MigrationNews

Frontex launches rapid intervention in Lithuania

The Executive Director of Frontex has agreed to launch a rapid border intervention at Lithuania’s border with Belarus to assist with the growing migration pressure.

Lithuanian authorities sent an official request for a rapid border intervention to Frontex on Saturday evening. Frontex has already sent officers and equipment to Lithuania on 1 July.

“The situation at Lithuania’s border with Belarus remains worrying. I have decided to send a rapid border intervention to Lithuania to strengthen EU’s external border,” said Frontex Executive Director Fabrice Leggeri.

“We will reinforce our assistance and send additional border guards, patrol cars and specialised officers for conducting interviews with migrants to gather information on criminal networks involved. This is EU solidarity in action,” he added.
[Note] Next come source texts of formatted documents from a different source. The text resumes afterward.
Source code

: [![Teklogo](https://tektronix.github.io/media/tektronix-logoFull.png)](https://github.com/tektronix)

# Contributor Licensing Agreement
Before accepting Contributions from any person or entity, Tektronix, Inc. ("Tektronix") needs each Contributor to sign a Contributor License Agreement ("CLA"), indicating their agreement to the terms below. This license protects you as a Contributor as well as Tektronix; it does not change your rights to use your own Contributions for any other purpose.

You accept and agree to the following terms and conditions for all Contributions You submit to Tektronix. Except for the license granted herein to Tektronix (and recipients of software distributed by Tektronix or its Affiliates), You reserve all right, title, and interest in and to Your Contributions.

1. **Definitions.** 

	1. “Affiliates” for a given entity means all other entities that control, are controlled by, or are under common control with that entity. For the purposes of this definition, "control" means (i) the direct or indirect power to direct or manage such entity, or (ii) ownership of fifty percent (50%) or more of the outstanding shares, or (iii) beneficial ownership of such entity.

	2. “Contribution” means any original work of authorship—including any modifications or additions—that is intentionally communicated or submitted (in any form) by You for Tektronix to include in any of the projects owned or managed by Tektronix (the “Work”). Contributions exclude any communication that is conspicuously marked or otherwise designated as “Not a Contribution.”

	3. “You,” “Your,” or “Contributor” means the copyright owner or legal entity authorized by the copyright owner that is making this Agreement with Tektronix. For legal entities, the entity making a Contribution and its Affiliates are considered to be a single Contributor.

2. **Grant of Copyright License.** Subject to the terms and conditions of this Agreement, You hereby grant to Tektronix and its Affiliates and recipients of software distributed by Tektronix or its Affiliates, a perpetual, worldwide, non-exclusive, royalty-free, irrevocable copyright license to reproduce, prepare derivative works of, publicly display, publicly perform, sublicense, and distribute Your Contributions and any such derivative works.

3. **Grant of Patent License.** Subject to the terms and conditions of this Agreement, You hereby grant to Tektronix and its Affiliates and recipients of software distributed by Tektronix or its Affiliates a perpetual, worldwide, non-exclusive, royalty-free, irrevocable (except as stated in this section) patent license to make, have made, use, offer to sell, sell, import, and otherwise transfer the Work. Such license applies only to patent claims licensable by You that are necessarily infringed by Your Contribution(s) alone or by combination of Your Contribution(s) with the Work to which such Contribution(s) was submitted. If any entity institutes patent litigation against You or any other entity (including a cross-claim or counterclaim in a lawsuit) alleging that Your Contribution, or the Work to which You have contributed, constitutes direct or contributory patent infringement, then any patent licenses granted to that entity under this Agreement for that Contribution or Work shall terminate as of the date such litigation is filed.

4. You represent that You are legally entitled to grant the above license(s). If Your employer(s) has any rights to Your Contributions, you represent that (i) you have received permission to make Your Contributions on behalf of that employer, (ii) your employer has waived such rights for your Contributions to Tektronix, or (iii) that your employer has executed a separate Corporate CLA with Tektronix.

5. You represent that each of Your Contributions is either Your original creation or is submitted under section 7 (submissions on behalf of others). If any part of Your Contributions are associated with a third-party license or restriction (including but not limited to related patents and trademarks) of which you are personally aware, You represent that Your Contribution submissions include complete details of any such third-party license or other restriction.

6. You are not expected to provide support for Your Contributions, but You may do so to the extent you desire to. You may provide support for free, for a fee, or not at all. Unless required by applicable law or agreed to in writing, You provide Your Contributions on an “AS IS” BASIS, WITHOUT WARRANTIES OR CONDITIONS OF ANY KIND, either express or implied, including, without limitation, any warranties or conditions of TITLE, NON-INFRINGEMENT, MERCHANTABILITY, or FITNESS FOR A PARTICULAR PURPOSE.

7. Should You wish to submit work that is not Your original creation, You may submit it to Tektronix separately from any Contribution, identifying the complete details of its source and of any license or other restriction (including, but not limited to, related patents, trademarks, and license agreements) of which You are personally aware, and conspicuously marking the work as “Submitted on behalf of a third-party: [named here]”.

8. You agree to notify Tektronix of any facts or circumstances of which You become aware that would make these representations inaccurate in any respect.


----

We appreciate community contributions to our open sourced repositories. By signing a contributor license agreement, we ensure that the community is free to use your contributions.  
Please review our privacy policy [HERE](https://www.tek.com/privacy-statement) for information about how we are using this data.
Only in the first week of July, Lithuanian authorities recorded more than 800 illegal border crossings at its border with Belarus. While in the first half of the year most migrants came from Iraq, Iran and Syria, recently the authorities have seen a change in the composition of migratory flows. In July, nationals of the Republic of Congo, Gambia, Guinea, Mali and Senegal accounted for the majority of arrivals.

Rapid border interventions are designed to bring immediate assistance to an EU Member State that is under urgent and exceptional pressure at its external border, especially related to large numbers of non-EU nationals trying to enter its territory illegally.

Within the next days, the agency will deploy Frontex’s own border guards together with officers from the Member States as part of the European Border and Coast Guard Standing Corps. They will work alongside their Lithuanian colleagues to jointly show Europe’s response to the ongoing crisis.